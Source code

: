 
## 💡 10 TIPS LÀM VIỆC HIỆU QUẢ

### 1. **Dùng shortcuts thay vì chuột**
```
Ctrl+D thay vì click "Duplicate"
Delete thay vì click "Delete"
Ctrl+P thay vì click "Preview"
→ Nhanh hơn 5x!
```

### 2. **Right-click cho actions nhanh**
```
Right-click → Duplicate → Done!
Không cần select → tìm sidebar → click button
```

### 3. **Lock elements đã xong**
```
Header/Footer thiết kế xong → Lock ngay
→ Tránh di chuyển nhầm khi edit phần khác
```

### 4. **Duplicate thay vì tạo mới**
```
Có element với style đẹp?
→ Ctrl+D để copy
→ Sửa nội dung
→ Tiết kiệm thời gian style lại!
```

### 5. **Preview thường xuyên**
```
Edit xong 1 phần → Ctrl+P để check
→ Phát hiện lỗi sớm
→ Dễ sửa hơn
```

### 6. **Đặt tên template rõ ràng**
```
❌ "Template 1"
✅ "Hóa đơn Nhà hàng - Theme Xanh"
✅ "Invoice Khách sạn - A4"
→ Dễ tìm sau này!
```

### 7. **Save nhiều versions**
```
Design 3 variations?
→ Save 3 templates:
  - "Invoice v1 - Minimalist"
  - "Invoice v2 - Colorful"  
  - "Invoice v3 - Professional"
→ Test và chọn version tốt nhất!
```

-------

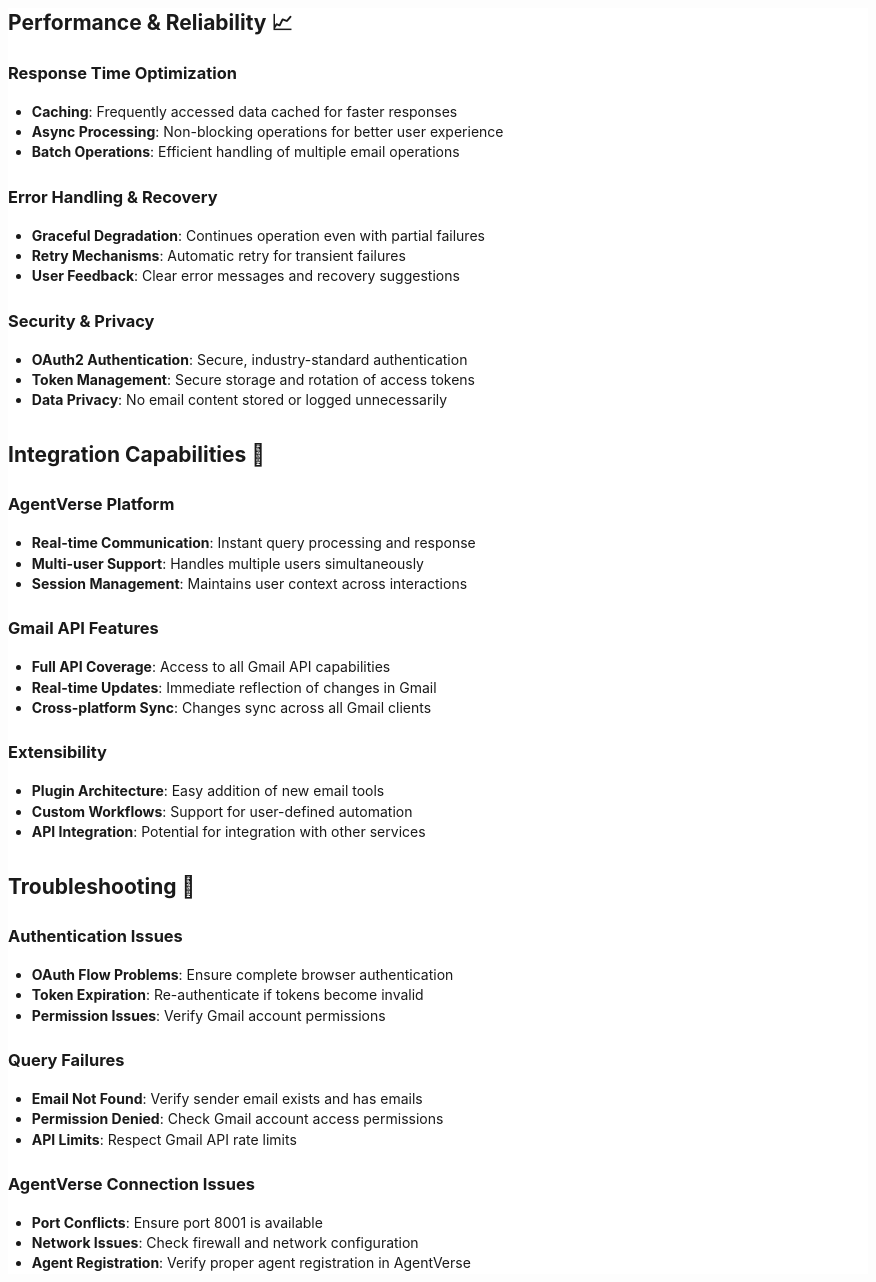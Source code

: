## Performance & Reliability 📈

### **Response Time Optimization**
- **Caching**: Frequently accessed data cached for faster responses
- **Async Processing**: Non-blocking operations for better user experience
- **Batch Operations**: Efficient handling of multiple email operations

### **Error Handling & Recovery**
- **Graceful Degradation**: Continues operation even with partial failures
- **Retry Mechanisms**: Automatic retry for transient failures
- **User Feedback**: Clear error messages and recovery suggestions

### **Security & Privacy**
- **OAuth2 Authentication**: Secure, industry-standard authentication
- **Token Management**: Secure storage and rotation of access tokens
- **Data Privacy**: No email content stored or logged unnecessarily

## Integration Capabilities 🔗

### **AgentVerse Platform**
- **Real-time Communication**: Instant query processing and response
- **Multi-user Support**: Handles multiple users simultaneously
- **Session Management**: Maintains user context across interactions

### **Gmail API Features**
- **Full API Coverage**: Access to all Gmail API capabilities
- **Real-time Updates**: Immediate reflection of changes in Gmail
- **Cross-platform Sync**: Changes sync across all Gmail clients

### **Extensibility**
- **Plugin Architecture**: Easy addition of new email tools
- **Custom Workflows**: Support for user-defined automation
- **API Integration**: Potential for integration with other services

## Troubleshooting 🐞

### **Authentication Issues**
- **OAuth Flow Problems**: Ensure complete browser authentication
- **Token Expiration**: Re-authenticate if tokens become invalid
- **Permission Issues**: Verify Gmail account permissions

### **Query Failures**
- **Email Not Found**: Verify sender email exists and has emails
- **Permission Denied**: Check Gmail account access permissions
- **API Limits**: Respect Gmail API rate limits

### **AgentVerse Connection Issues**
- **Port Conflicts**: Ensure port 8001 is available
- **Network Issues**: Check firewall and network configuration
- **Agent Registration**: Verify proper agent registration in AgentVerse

-------

# YOUR INSTRUCTIONS:
Scan the entries above for the word "thay" and collect each line holding it.

# WRITTEN RESPONSE:
### 1. **Dùng shortcuts thay vì chuột**
Ctrl+D thay vì click "Duplicate"
Delete thay vì click "Delete"
Ctrl+P thay vì click "Preview"
### 4. **Duplicate thay vì tạo mới**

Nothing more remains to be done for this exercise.